_DIRECTIONS_. Copy the records below line by line and word for word, from the very first line through the line with "of Advancement Type", omitting each picture.

▬▬▬

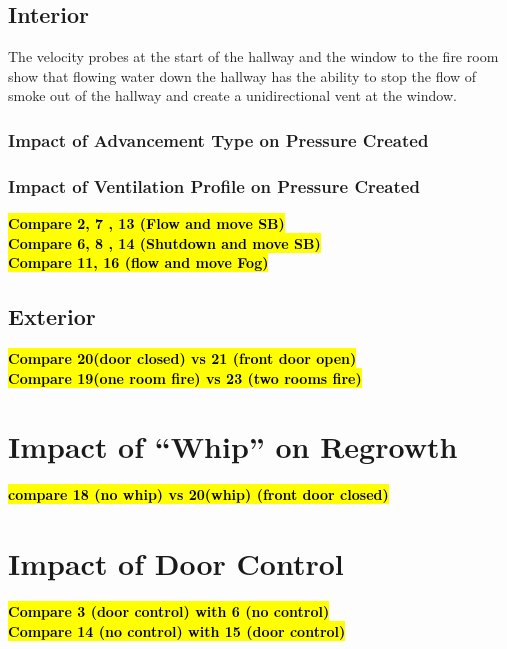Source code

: \documentclass[12pt,oneside]{book}
\begin{document}
\subsection{Interior}
The velocity probes at the start of the hallway and the window to the fire room show that flowing water down the hallway has the ability to stop the flow of smoke out of the hallway and create a unidirectional vent at the window.

\subsubsection{Impact of Advancement Type on Pressure Created}

\subsubsection{Impact of Ventilation Profile on Pressure Created}
\textbf{\hl{Compare 2, 7 , 13 (Flow and move SB)}} \\
\textbf{\hl{Compare 6, 8 , 14 (Shutdown and move SB)}} \\
\textbf{\hl{Compare 11, 16 (flow and move Fog)}} \\

\subsection{Exterior}
\textbf{\hl{Compare 20(door closed) vs 21 (front door open)}} \\
\textbf{\hl{Compare 19(one room fire) vs 23 (two rooms fire)}} \\

\section{Impact of ``Whip'' on Regrowth}
\textbf{\hl{compare 18 (no whip) vs 20(whip) (front door closed)}} \\

\section{Impact of Door Control}
\textbf{\hl{Compare 3 (door control) with 6 (no control)}} \\
\textbf{\hl{Compare 14 (no control) with 15 (door control)}} \\

\normalfont
\end{document}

▬▬▬

_TASK RESULT_.
Source code

: \documentclass[12pt,oneside]{book}
\begin{document}
\subsection{Interior}
The velocity probes at the start of the hallway and the window to the fire room show that flowing water down the hallway has the ability to stop the flow of smoke out of the hallway and create a unidirectional vent at the window.

\subsubsection{Impact of Advancement Type on Pressure Created}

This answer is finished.